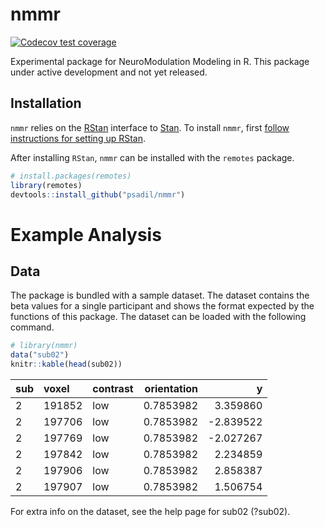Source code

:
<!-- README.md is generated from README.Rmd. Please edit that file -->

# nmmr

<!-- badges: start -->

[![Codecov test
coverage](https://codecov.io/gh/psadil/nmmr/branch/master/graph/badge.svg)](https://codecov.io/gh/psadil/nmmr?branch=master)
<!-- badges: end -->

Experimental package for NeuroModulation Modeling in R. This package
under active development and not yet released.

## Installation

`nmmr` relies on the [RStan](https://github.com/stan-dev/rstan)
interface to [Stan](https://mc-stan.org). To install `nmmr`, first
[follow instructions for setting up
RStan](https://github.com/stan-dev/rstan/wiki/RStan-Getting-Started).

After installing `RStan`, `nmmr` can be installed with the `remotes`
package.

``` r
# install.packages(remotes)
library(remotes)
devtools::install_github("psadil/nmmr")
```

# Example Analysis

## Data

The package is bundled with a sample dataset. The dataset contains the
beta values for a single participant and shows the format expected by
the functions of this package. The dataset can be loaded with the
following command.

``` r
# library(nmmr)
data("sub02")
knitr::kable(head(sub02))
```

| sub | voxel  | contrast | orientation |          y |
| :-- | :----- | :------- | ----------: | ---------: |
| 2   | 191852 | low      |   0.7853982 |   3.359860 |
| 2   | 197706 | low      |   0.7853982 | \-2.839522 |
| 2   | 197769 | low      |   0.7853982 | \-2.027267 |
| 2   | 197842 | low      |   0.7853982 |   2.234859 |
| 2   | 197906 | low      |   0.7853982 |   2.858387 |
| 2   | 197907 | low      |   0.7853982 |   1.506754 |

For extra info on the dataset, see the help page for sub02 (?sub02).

> **Task objective**
Restate the data above word for word, so that the only difference is the missing pictures.

> **Exercise output**
Source code

:
<!-- README.md is generated from README.Rmd. Please edit that file -->

# nmmr

<!-- badges: start -->

[![Codecov test
coverage](https://codecov.io/gh/psadil/nmmr/branch/master/graph/badge.svg)](https://codecov.io/gh/psadil/nmmr?branch=master)
<!-- badges: end -->

Experimental package for NeuroModulation Modeling in R. This package
under active development and not yet released.

## Installation

`nmmr` relies on the [RStan](https://github.com/stan-dev/rstan)
interface to [Stan](https://mc-stan.org). To install `nmmr`, first
[follow instructions for setting up
RStan](https://github.com/stan-dev/rstan/wiki/RStan-Getting-Started).

After installing `RStan`, `nmmr` can be installed with the `remotes`
package.

``` r
# install.packages(remotes)
library(remotes)
devtools::install_github("psadil/nmmr")
```

# Example Analysis

## Data

The package is bundled with a sample dataset. The dataset contains the
beta values for a single participant and shows the format expected by
the functions of this package. The dataset can be loaded with the
following command.

``` r
# library(nmmr)
data("sub02")
knitr::kable(head(sub02))
```

| sub | voxel  | contrast | orientation |          y |
| :-- | :----- | :------- | ----------: | ---------: |
| 2   | 191852 | low      |   0.7853982 |   3.359860 |
| 2   | 197706 | low      |   0.7853982 | \-2.839522 |
| 2   | 197769 | low      |   0.7853982 | \-2.027267 |
| 2   | 197842 | low      |   0.7853982 |   2.234859 |
| 2   | 197906 | low      |   0.7853982 |   2.858387 |
| 2   | 197907 | low      |   0.7853982 |   1.506754 |

For extra info on the dataset, see the help page for sub02 (?sub02).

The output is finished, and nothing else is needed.